§ **SOURCE MATERIAL**:
▽

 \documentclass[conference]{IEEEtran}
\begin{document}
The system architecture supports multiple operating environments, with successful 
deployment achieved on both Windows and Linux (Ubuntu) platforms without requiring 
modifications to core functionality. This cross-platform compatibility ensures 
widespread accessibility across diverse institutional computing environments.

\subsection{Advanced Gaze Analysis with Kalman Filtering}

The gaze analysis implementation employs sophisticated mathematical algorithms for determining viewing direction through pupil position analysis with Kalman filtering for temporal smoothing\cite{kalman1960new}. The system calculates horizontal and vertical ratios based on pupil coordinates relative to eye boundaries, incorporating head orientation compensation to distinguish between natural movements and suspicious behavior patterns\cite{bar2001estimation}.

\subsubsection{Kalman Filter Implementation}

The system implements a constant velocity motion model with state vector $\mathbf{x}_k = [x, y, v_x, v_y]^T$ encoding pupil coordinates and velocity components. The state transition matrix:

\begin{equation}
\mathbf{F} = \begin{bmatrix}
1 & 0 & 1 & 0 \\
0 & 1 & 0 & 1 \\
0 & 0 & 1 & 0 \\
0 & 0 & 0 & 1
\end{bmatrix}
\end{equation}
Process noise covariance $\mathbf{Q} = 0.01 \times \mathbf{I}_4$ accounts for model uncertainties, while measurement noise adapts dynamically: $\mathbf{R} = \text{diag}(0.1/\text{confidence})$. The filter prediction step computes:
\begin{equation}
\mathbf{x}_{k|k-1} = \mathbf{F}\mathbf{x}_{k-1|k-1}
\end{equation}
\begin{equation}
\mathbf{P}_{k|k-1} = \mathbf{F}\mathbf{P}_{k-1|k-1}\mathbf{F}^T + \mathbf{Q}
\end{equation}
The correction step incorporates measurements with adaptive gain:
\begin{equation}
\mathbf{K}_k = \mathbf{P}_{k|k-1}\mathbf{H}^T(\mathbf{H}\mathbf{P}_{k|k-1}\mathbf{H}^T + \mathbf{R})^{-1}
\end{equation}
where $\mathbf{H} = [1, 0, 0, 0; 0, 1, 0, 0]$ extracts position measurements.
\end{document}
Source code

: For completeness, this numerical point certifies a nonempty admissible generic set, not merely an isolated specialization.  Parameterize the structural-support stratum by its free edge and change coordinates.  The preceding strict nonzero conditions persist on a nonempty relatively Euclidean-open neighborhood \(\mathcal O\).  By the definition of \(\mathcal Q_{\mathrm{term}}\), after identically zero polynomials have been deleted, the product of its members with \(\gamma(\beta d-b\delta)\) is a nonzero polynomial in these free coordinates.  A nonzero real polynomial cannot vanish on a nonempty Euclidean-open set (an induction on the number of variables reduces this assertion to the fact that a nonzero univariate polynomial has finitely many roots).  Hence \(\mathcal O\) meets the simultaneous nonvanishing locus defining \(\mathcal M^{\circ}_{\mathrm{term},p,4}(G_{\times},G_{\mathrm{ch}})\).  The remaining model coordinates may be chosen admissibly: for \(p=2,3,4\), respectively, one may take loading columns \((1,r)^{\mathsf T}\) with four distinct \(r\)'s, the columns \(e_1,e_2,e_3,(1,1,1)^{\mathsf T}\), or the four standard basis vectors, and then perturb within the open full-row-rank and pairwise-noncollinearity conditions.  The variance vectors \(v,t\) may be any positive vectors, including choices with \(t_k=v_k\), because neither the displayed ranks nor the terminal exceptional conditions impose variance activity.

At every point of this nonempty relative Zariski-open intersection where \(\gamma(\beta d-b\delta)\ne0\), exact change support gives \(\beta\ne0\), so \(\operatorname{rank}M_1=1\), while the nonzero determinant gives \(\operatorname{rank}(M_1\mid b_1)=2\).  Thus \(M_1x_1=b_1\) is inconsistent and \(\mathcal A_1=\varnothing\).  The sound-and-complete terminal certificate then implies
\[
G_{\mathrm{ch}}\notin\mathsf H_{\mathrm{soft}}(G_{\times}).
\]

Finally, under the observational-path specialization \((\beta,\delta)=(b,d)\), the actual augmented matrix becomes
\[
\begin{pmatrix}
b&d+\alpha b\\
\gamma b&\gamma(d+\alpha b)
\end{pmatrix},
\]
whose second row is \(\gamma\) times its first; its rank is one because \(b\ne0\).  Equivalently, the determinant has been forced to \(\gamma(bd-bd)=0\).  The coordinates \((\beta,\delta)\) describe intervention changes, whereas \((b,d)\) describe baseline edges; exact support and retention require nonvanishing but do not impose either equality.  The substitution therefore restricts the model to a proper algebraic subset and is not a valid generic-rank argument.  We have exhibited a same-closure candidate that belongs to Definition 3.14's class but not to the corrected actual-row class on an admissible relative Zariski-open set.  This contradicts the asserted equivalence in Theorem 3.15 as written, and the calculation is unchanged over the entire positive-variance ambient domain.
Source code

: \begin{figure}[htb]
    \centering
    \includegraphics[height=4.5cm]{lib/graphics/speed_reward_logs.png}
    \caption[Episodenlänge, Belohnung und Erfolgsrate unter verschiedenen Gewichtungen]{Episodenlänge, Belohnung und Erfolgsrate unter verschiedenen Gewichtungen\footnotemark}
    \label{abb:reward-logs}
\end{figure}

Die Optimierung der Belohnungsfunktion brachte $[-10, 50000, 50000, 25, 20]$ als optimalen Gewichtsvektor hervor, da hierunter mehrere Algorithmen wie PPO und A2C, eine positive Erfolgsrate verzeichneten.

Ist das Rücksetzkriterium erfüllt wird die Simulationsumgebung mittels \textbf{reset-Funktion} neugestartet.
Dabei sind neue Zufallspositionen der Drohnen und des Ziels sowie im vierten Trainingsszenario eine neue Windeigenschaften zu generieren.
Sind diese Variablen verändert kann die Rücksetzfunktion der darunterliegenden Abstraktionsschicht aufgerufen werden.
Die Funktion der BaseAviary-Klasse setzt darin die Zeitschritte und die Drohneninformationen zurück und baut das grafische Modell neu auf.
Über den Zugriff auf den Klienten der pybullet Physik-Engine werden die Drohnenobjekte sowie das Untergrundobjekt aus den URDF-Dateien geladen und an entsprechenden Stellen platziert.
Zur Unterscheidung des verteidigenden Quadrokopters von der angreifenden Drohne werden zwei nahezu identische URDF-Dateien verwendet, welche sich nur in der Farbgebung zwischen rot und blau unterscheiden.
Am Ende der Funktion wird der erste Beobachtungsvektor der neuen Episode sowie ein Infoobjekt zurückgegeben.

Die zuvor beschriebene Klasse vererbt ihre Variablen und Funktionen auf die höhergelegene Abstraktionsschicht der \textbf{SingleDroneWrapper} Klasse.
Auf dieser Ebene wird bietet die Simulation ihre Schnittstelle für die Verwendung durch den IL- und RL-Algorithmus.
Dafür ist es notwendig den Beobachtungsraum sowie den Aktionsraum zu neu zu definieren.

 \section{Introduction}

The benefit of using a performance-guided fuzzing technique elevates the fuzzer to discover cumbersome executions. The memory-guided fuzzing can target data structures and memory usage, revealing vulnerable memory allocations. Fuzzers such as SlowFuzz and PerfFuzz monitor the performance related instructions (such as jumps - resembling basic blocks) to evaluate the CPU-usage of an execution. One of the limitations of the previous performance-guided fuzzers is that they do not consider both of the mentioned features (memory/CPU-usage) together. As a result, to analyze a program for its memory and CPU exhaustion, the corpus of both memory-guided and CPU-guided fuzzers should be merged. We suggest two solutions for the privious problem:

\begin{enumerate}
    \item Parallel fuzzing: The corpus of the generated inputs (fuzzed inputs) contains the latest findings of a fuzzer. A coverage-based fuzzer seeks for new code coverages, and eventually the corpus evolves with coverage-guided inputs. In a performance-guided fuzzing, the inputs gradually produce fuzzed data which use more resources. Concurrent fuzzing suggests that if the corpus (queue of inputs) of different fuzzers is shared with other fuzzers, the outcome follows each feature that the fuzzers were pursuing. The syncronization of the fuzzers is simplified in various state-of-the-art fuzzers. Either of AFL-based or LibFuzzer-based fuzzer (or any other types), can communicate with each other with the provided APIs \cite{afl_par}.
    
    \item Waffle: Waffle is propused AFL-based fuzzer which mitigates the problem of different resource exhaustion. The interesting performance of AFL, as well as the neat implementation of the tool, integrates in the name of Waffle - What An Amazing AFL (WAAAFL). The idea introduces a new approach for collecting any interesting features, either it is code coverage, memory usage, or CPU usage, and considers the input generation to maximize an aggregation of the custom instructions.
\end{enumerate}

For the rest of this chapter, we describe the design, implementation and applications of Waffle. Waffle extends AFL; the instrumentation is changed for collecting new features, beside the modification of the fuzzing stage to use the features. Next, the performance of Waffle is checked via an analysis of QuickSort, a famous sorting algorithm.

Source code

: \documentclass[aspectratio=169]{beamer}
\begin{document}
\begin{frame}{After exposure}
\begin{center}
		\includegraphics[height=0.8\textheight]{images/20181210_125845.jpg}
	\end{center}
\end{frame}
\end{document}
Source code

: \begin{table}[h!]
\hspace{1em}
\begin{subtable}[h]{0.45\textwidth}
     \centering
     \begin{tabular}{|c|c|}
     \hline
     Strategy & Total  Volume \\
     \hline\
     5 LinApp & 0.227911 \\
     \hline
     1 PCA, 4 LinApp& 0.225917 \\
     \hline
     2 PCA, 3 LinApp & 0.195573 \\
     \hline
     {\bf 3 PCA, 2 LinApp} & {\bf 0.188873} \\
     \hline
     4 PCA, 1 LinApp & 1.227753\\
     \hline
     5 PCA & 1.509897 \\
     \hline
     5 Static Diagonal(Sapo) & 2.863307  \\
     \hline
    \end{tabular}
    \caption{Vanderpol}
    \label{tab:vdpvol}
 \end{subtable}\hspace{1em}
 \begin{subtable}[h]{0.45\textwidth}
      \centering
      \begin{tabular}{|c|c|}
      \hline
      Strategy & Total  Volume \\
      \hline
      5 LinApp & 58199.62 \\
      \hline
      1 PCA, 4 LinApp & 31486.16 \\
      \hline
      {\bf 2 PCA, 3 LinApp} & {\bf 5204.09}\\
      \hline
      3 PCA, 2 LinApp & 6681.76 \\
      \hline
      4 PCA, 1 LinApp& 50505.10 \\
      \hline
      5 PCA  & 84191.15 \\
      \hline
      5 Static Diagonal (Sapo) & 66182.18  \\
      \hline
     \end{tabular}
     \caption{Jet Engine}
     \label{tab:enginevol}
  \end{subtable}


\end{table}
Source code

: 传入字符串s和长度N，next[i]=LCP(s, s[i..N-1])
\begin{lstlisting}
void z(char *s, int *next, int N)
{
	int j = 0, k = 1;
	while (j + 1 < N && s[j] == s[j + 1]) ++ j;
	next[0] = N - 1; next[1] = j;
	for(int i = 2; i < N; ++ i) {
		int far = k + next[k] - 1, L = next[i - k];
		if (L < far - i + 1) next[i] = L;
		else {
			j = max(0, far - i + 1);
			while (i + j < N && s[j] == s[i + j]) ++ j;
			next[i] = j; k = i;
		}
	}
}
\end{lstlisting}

△

§ **YOUR ASSIGNMENT**:
Would you set down, word for word, the lines from the opening of the entries above through the line with "deployment achieved on", both included, and no others?

§ **EXPECTED ANSWER**:
 \documentclass[conference]{IEEEtran}
\begin{document}
The system architecture supports multiple operating environments, with successful 
deployment achieved on both Windows and Linux (Ubuntu) platforms without requiring 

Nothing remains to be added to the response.